Figure 2. Knockdown of PRMT5 expression using lentiviral CRISPR/Cas9 decreased symmetric but not asymmetric arginine dimethylation in immortalized progenitors. (A) Western blots documenting the levels of PRMT5 protein in cytosolic and nuclear protein extracts from immortalized progenitors infected with PRMT5-CRISPR lentiviruses or EGFP-CRISPR as control. (B) Quantification of PRMT5 protein levels in cytosolic and nuclear fractions of EGFP-CRISPR control and PRMT5-CRISPR cells. PRMT5 levels in both the cytosolic and nuclear fractions were normalized to GAPDH (C,D) Western blot performed with the same protein extracts as (A) but probed with antibodies specific for symmetrically dimethylated arginine residues (Rme2s) (C) and asymmetrically dimethylated arginine residues (Rme2a) (D).

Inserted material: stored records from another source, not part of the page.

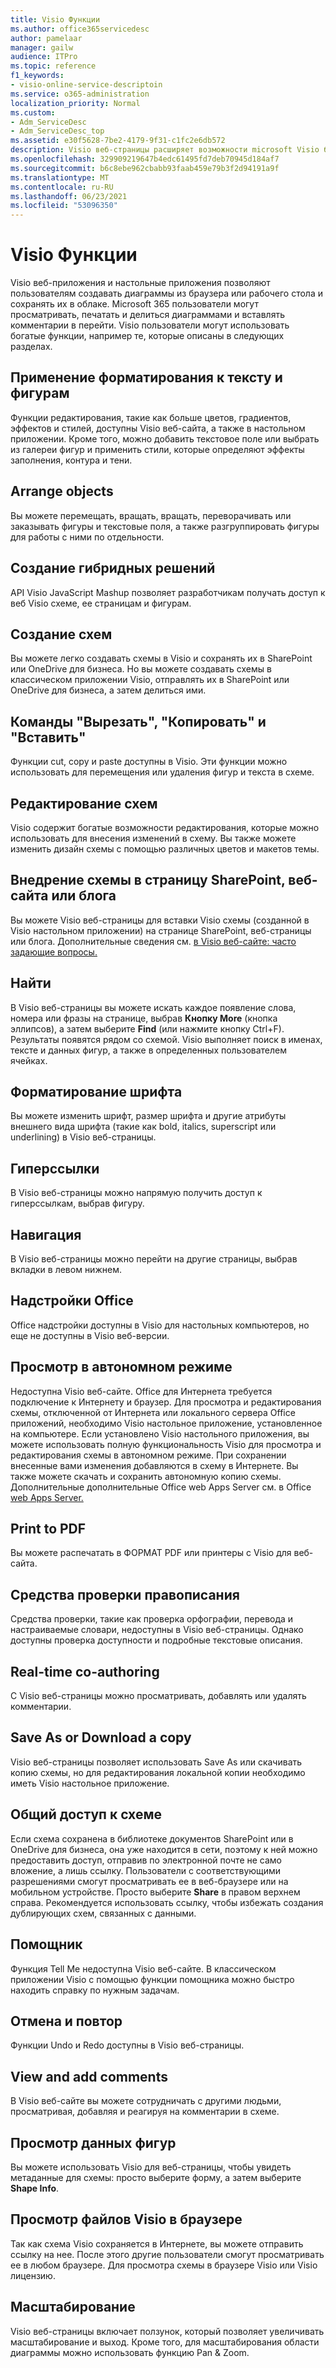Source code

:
 ```yaml
---
title: Visio Функции
ms.author: office365servicedesc
author: pamelaar
manager: gailw
audience: ITPro
ms.topic: reference
f1_keywords:
- visio-online-service-descriptoin
ms.service: o365-administration
localization_priority: Normal
ms.custom:
- Adm_ServiceDesc
- Adm_ServiceDesc_top
ms.assetid: e30f5628-7be2-4179-9f31-c1fc2e6db572
description: Visio веб-страницы расширяет возможности microsoft Visio браузера, где можно создавать и редактировать схемы, сохраненные в облаке. Microsoft 365 пользователи могут просматривать, печатать и делиться диаграммами и вставлять комментарии в перейти.
ms.openlocfilehash: 329909219647b4edc61495fd7deb70945d184af7
ms.sourcegitcommit: b6c8ebe962cbabb93faab459e79b3f2d94191a9f
ms.translationtype: MT
ms.contentlocale: ru-RU
ms.lasthandoff: 06/23/2021
ms.locfileid: "53096350"
---
```

# <a name="visio-features"></a>Visio Функции

Visio веб-приложения и настольные приложения позволяют пользователям создавать диаграммы из браузера или рабочего стола и сохранять их в облаке. Microsoft 365 пользователи могут просматривать, печатать и делиться диаграммами и вставлять комментарии в перейти. Visio пользователи могут использовать богатые функции, например те, которые описаны в следующих разделах.

## <a name="apply-rich-formatting-to-text-and-shapes"></a>Применение форматирования к тексту и фигурам

Функции редактирования, такие как больше цветов, градиентов, эффектов и стилей, доступны Visio веб-сайта, а также в настольном приложении. Кроме того, можно добавить текстовое поле или выбрать из галереи фигур и применить стили, которые определяют эффекты заполнения, контура и тени.

## <a name="arrange-objects"></a>Arrange objects

Вы можете перемещать, вращать, вращать, переворачивать или заказывать фигуры и текстовые поля, а также разгруппировать фигуры для работы с ними по отдельности.

## <a name="build-mashup-solutions"></a>Создание гибридных решений

API Visio JavaScript Mashup позволяет разработчикам получать доступ к веб Visio схеме, ее страницам и фигурам.

## <a name="create-diagrams"></a>Создание схем

Вы можете легко создавать схемы в Visio и сохранять их в SharePoint или OneDrive для бизнеса. Но вы можете создавать схемы в классическом приложении Visio, отправлять их в SharePoint или OneDrive для бизнеса, а затем делиться ими.

## <a name="cut-copy-and-paste"></a>Команды "Вырезать", "Копировать" и "Вставить"

Функции cut, copy и paste доступны в Visio. Эти функции можно использовать для перемещения или удаления фигур и текста в схеме.

## <a name="edit-diagrams"></a>Редактирование схем

Visio содержит богатые возможности редактирования, которые можно использовать для внесения изменений в схему. Вы также можете изменить дизайн схемы с помощью различных цветов и макетов темы.

## <a name="embed-diagram-in-a-sharepoint-web-or-blog-page"></a>Внедрение схемы в страницу SharePoint, веб-сайта или блога

Вы можете Visio веб-страницы для вставки Visio схемы (созданной в Visio настольном приложении) на странице SharePoint, веб-страницы или блога. Дополнительные сведения см. [в Visio веб-сайте: часто задающие вопросы.](https://support.office.com/article/e6647040-2fca-42ec-9fa5-d16a4e39e0ee)

## <a name="find"></a>Найти

В Visio веб-страницы вы можете искать каждое появление слова, номера или фразы на странице, выбрав **Кнопку More** (кнопка эллипсов), а затем выберите **Find** (или нажмите кнопку Ctrl+F). Результаты появятся рядом со схемой. Visio выполняет поиск в именах, тексте и данных фигур, а также в определенных пользователем ячейках.

## <a name="font-formatting"></a>Форматирование шрифта

Вы можете изменить шрифт, размер шрифта и другие атрибуты внешнего вида шрифта (такие как bold, italics, superscript или underlining) в Visio веб-страницы.

## <a name="hyperlinks"></a>Гиперссылки

В Visio веб-страницы можно напрямую получить доступ к гиперссылкам, выбрав фигуру.

## <a name="navigation"></a>Навигация

В Visio веб-страницы можно перейти на другие страницы, выбрав вкладки в левом нижнем.

## <a name="office-add-ins"></a>Надстройки Office

Office надстройки доступны в Visio для настольных компьютеров, но еще не доступны в Visio веб-версии.

## <a name="offline-viewing"></a>Просмотр в автономном режиме

Недоступна Visio веб-сайте. Office для Интернета требуется подключение к Интернету и браузер. Для просмотра и редактирования схемы, отключенной от Интернета или локального сервера Office приложений, необходимо Visio настольное приложение, установленное на компьютере. Если установлено Visio настольного приложения, вы можете использовать полную функциональность Visio для просмотра и редактирования схемы в автономном режиме. При сохранении внесенные вами изменения добавляются в схему в Интернете. Вы также можете скачать и сохранить автономную копию схемы. Дополнительные дополнительные Office web Apps Server см. в Office [web Apps Server.](/webappsserver/how-office-web-apps-work-on-premises-with-sharepoint-2013)

## <a name="print-to-pdf"></a>Print to PDF

Вы можете распечатать в ФОРМАТ PDF или принтеры с Visio для веб-сайта.

## <a name="proofing-tools"></a>Средства проверки правописания

Средства проверки, такие как проверка орфографии, перевода и настраиваемые словари, недоступны в Visio веб-страницы. Однако доступны проверка доступности и подробные текстовые описания.

## <a name="real-time-co-authoring"></a>Real-time co-authoring

С Visio веб-страницы можно просматривать, добавлять или удалять комментарии.

## <a name="save-as-or-download-a-copy"></a>Save As or Download a copy

Visio веб-страницы позволяет использовать Save As или скачивать копию схемы, но для редактирования локальной копии необходимо иметь Visio настольное приложение.

## <a name="share-a-diagram"></a>Общий доступ к схеме

Если схема сохранена в библиотеке документов SharePoint или в OneDrive для бизнеса, она уже находится в сети, поэтому к ней можно предоставить доступ, отправив по электронной почте не само вложение, а лишь ссылку. Пользователи с соответствующими разрешениями смогут просматривать ее в веб-браузере или на мобильном устройстве. Просто выберите **Share** в правом верхнем справа. Рекомендуется использовать ссылку, чтобы избежать создания дублирующих схем, связанных с данными.

## <a name="tell-me"></a>Помощник

Функция Tell Me недоступна Visio веб-сайте. В классическом приложении Visio с помощью функции помощника можно быстро находить справку по нужным задачам.

## <a name="undo-and-redo"></a>Отмена и повтор

Функции Undo и Redo доступны в Visio веб-страницы.

## <a name="view-and-add-comments"></a>View and add comments

В Visio веб-сайте вы можете сотрудничать с другими людьми, просматривая, добавляя и реагируя на комментарии в схеме.

## <a name="view-shape-data"></a>Просмотр данных фигур

Вы можете использовать Visio для веб-страницы, чтобы увидеть метаданные для схемы: просто выберите форму, а затем выберите **Shape Info**.

## <a name="view-visio-files-in-the-browser"></a>Просмотр файлов Visio в браузере

Так как схема Visio сохраняется в Интернете, вы можете отправить ссылку на нее. После этого другие пользователи смогут просматривать ее в любом браузере. Для просмотра схемы в браузере Visio или Visio лицензию.

## <a name="zoom"></a>Масштабирование

Visio веб-страницы включает ползунок, который позволяет увеличивать масштабирование и выход. Кроме того, для масштабирования области диаграммы можно использовать функцию Pan &amp; Zoom.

Figure 3. iTRAQ-based proteomics analysis reveals potential substrates of PRMT5 in immortalized progenitors. (A) Schematic diagram of the experimental design and workflow of iTRAQ labeling and LC-MS/MS analysis of cytosolic and nuclear extracts from PRMT5 knockdown and EFGP CRISPR controls. (B) Flow chart of data analysis after iTRAQ-based proteomic. (C) Volcano plot of the 307 immunoaffinity enriched peptides with symmetrically dimethylated arginine residues in control cells, relative to PRMT5-CRISPR cells. On the X axis are values of Log2 (PRMT5-KD/control) and on Y axis are the -log10 (p-values). The red dots represent peptides with fold change < -1 or > 1 and with p-value < 0.05. The gray dots represent peptides outside these intervals and level of significance. The plot was generated by combining all the peptides detected in nuclear and cytoplasmic fractions. (D) List of the PRMT5 substrates identified after analysis of the iTRAQ datasets generated with nuclear and cytosolic extracts from oligodendrocyte lineage cells. (E) Molecular functions of PRMT5 non-histone substrates identified in the cytosolic (left) and nuclear (right) fractions. Gene ontology analysis was performed using DAVID software.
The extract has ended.